Will Koenings, WDFW director, said "One of the most important jobs in the years ahead will to work even more closely with civic leaders, business groups and citizens to find ways to increase fishing, hunting and wildlife-viewing opportunities."
But few question the continued importance to the economy of the full array of fish and wildlife recreation activities. For example, outdoor shows bring venders together with hunters and fishers. Besides venders catering to shopping needs of hunters and fishers, the shows typically include seminars by professional fishermen, kid's activities, demonstrations by local bird hunting clubs, outdoor photography contests and much more. In 2001, vendors spent $500 to more than $5,000 on booth space to reach the shows' attendees. Many venders attend four or five of the eight shows held through the state. Gear manufacturers typically fare best at the shows, while some hunting camps, charter boats and rafting guides book a good portion of their season while renewing past acquaintances.
Another example of outdoor recreation's economic impact is how the lack of a razor clam season this fall has certainly cut into the pocketbooks of many coastal merchants. In 2001 razor clam diggers made 178,000 trips to harvest 2.4 million razor clams on Washington beaches, contributing an estimated $4.6 million to the coastal economy.

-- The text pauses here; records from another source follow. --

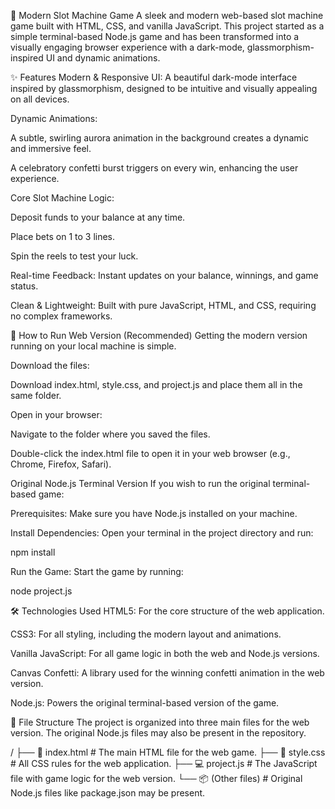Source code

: 🎰 Modern Slot Machine Game
A sleek and modern web-based slot machine game built with HTML, CSS, and vanilla JavaScript. This project started as a simple terminal-based Node.js game and has been transformed into a visually engaging browser experience with a dark-mode, glassmorphism-inspired UI and dynamic animations.

✨ Features
Modern & Responsive UI: A beautiful dark-mode interface inspired by glassmorphism, designed to be intuitive and visually appealing on all devices.

Dynamic Animations:

A subtle, swirling aurora animation in the background creates a dynamic and immersive feel.

A celebratory confetti burst triggers on every win, enhancing the user experience.

Core Slot Machine Logic:

Deposit funds to your balance at any time.

Place bets on 1 to 3 lines.

Spin the reels to test your luck.

Real-time Feedback: Instant updates on your balance, winnings, and game status.

Clean & Lightweight: Built with pure JavaScript, HTML, and CSS, requiring no complex frameworks.

🚀 How to Run
Web Version (Recommended)
Getting the modern version running on your local machine is simple.

Download the files:

Download index.html, style.css, and project.js and place them all in the same folder.

Open in your browser:

Navigate to the folder where you saved the files.

Double-click the index.html file to open it in your web browser (e.g., Chrome, Firefox, Safari).

Original Node.js Terminal Version
If you wish to run the original terminal-based game:

Prerequisites: Make sure you have Node.js installed on your machine.

Install Dependencies: Open your terminal in the project directory and run:

npm install

Run the Game: Start the game by running:

node project.js

🛠️ Technologies Used
HTML5: For the core structure of the web application.

CSS3: For all styling, including the modern layout and animations.

Vanilla JavaScript: For all game logic in both the web and Node.js versions.

Canvas Confetti: A library used for the winning confetti animation in the web version.

Node.js: Powers the original terminal-based version of the game.

📂 File Structure
The project is organized into three main files for the web version. The original Node.js files may also be present in the repository.

/
├── 📄 index.html      # The main HTML file for the web game.
├── 🎨 style.css       # All CSS rules for the web application.
├── 💻 project.js       # The JavaScript file with game logic for the web version.
└── 📦 (Other files)    # Original Node.js files like package.json may be present.
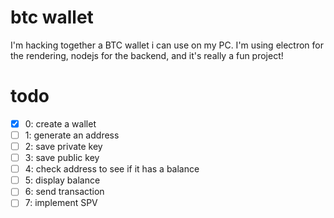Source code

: # btc wallet

I'm hacking together a BTC wallet i can use on my PC. I'm using electron for the rendering, nodejs for the backend, and it's really a fun project!

# todo

- [x] 0: create a wallet
- [ ] 1: generate an address
- [ ] 2: save private key
- [ ] 3: save public key
- [ ] 4: check address to see if it has a balance
- [ ] 5: display balance
- [ ] 6: send transaction
- [ ] 7: implement SPV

And although recreational fishing generates big revenues for small businesses, so does commercial fishing.
No recent study by the WDFW has tallied the value of the state's commercial fisheries, nevertheless their economic benefits to rural communities are real. "If we go away, we go away and we don't get replaced," said Pierre Marchand, who operates Jessie's Ilwaco Fish Company, a successful fish processing firm founded by his family decades ago.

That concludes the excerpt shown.